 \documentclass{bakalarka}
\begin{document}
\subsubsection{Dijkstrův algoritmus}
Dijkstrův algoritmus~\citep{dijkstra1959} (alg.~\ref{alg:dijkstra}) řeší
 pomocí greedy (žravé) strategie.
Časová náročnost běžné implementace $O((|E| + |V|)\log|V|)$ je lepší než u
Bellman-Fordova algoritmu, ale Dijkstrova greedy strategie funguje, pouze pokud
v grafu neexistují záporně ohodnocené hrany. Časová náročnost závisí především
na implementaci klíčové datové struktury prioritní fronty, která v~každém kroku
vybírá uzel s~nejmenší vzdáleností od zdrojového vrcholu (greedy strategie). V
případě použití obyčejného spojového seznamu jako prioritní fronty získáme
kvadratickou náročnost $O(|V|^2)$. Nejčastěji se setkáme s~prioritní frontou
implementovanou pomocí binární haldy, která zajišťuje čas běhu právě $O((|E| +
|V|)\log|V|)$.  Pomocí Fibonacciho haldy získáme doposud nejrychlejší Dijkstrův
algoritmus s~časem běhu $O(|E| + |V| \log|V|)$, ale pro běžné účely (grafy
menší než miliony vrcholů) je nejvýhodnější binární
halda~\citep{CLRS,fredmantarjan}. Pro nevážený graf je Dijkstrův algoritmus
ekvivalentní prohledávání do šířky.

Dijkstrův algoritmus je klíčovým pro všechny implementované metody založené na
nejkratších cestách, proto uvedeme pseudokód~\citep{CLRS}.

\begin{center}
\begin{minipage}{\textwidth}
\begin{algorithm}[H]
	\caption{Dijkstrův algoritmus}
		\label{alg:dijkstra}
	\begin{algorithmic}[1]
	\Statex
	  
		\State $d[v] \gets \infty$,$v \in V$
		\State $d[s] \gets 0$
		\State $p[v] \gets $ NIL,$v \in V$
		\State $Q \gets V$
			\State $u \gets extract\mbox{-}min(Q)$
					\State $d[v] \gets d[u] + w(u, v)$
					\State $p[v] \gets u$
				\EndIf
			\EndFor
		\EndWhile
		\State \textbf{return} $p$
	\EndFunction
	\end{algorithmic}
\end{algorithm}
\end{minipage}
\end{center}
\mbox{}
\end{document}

################

→ **TASK STATEMENT**
Gather each line in these records that contains the string "získáme".

→ **RESULT OF THE EXERCISE**
případě použití obyčejného spojového seznamu jako prioritní fronty získáme
|V|)\log|V|)$.  Pomocí Fibonacciho haldy získáme doposud nejrychlejší Dijkstrův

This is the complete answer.